Sharing your bookmarks: http://del.icio.us, wikis, and the zen of SharePoint

From: http://blogs.msdn.com/jonathanh/archive/2004/06/14/155807.aspx

Most of us have way too many bookmarks in our browsers. Bookmarks that we've accumulated over the years, bookmarks that we haven't visited in ages, bookmarks that we jealously hoard from the prying eyes of our friends and co-workers. Well, ok, maybe we're not actively hoarding them, but the way our browsers are designed we might as well be. Bookmark collections are a great example of what conference keynote visionaries like to call "vertical information silos" - they contain really useful information, but it's stuck there.

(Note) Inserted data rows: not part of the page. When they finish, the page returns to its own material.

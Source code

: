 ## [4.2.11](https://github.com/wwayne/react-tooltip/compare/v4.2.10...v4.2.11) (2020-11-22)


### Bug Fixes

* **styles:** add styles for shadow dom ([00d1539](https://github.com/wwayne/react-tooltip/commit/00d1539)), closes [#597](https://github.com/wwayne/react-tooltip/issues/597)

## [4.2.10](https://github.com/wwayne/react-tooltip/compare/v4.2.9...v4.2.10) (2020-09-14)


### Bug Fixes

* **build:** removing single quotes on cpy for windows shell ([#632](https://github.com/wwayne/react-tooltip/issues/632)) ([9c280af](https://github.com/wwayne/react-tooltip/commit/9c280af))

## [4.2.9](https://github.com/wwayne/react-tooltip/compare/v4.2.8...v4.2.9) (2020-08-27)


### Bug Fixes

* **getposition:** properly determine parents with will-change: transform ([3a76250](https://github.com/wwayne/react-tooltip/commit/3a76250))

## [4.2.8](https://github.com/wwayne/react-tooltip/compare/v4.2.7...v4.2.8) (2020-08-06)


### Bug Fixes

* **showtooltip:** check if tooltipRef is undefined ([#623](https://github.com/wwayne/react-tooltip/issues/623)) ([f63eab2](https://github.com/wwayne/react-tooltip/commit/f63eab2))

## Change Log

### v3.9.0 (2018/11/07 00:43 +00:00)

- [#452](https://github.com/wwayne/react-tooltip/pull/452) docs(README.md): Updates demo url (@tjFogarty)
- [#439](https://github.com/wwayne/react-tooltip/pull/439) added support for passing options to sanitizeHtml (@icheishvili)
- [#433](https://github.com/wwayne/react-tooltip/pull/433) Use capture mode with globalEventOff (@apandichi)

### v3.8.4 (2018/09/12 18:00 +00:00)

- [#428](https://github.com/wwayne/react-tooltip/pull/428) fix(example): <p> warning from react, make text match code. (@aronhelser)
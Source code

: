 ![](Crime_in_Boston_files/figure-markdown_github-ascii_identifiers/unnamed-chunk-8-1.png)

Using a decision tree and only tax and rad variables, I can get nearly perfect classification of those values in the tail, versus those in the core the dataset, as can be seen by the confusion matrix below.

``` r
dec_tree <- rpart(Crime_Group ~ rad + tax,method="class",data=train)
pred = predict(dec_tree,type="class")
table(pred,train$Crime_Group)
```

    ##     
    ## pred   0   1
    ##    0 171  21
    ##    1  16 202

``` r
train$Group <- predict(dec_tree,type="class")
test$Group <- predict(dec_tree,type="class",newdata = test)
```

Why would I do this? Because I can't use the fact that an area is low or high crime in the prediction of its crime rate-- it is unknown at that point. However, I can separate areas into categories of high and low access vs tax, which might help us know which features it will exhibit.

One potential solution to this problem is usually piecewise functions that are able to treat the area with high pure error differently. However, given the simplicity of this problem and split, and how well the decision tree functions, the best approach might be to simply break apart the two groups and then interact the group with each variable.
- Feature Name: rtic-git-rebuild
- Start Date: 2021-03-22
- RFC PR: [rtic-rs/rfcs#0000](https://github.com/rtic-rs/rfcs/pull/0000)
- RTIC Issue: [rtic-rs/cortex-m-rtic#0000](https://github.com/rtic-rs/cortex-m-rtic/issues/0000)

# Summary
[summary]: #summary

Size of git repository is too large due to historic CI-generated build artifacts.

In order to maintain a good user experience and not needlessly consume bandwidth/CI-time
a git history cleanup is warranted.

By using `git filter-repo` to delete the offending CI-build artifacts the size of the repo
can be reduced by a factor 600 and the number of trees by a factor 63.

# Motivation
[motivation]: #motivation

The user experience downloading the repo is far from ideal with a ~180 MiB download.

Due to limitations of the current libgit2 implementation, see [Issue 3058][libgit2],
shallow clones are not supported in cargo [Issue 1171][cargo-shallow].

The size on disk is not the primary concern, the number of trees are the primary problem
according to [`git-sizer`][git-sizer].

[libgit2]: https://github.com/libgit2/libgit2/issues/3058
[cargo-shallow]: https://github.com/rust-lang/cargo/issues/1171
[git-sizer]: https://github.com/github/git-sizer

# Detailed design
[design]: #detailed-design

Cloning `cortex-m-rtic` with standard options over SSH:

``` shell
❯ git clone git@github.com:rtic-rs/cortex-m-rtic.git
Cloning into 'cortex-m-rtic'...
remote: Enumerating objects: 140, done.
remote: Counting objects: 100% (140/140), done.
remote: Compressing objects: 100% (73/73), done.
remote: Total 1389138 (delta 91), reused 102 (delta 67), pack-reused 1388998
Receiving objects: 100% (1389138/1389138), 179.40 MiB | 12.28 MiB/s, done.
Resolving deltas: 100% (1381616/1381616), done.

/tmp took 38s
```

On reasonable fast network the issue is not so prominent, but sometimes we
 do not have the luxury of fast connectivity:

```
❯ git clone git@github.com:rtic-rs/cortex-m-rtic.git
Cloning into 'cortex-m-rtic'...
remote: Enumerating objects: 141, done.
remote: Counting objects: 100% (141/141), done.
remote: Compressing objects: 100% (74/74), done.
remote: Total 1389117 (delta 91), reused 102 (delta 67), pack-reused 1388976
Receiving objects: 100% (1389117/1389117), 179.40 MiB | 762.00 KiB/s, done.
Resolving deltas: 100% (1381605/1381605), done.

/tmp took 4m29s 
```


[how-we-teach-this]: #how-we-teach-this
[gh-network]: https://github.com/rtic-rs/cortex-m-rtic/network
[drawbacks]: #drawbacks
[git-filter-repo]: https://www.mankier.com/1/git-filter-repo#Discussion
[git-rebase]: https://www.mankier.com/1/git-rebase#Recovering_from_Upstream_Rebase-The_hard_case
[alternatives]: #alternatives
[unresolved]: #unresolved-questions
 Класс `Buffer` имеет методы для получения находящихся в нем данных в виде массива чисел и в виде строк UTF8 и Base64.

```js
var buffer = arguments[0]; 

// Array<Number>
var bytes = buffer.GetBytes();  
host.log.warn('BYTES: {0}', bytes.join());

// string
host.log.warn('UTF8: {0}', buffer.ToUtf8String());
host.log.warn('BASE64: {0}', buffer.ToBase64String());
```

So naturally, contrary people are trying to open these silos up and let information do what it does best, which is to get together with other information and make even more information ("You see Timmy, when two bits love each other very much…"). I'm going to differentiate here between social bookmarking and business bookmarking.

On the social side of things, Joshua Schachter has been doing it the longest and best at http://del.icio.us. Go there to sign up for an account: you can add your bookmarks, categorize them, get to them from anywhere on the net, and then see what people who share some of your bookmarks also visit. It's like Amazon's "people who liked this book also bought…", only for the web. Joshua's even added an open API, so you can program whatever weird and whacky app against it that you desire. Now if only he would stop blowing me away on XBox Live…

Ok, so you have business bookmarks too, and you'd really like to share them with your team, but not with the entire world. Until peterb's wish for private del.icio.us areas is granted (or until some bright company buys the whole thing out from Joshua and starts selling it as a corporate intranet service), we're left with homegrown solutions. I've tried both SharePoint and wikis, so that's what I'll talk about.

SharePoint makes a great structured way to share bookmarks. But first you've got understand the Zen of SharePoint, which is this: it's SQL, but without the agonizing relational pain. Yup, under the hood beats good ol' SQL Server. That means SharePoint is all about lists. Lists of anything you want, with any categories you want, normalized any way you want. The absence of agonizing relational pain is due to the slick web interface on top, so that you never so much as smell a query. And then you can slice and dice those lists to your heart's content. If you're a control freak, you can even say who gets what sort of access to those lists.

Now replace "lists" with "lists of bookmarks" and you start to understand SharePoint's power. I've got well over 200 bookmarks about Exchange and C# in SharePoint. Put that many bookmarks into a browser hierarchy and you'll end up losing stuff. Plus, when it comes to sharing those bookmarks you'll rapidly find that your idea of the most obvious way to organize a hierarchy is completely alien to your co-workers, so they're even more lost. In SharePoint I can tag those bookmarks with whatever categories we come up with - which version of Exchange, whether C# information is internal or external, the date a blog post was published - and then everyone can construct their own views to see just the information they want, and exactly how they want it.

Of course, you can have too much structure - if all your bookmarks are trapped in tabular straitjackets, it's a lot harder to spot relationships between them and make connections. This is where a wiki beats SharePoint hands down. Wikis are all about emergent connections and information refactoring - slap those bookmarks down into a simple unnumbered list, indent and rearrange it a little to show some relationships, add comments to the ones you think are important, and then let your team gradually add more structure and content. Of course, you might end up with something that looks more like a story than a list, so it'll look nicest if you use wiki software that lets you make words into arbitrary links whilst hiding the URL, such as David Ornstein's FlexWiki.

What's next? Like Greg Hughes, I'd wish for a great wiki add-in for SharePoint. With SQL under the hood and ASP.NET on top, it's already got all the functionality we need for a wiki, we're just waiting for someone to step up to the plate and write a great solution. Or is it already out there somewhere, and we just haven't heard about it?

To quote Channel 9's cry to Scoble, "Show us your favorites!"

Update: Jacob Carpenter has written an ASP.NET control to show your del.icio.us links.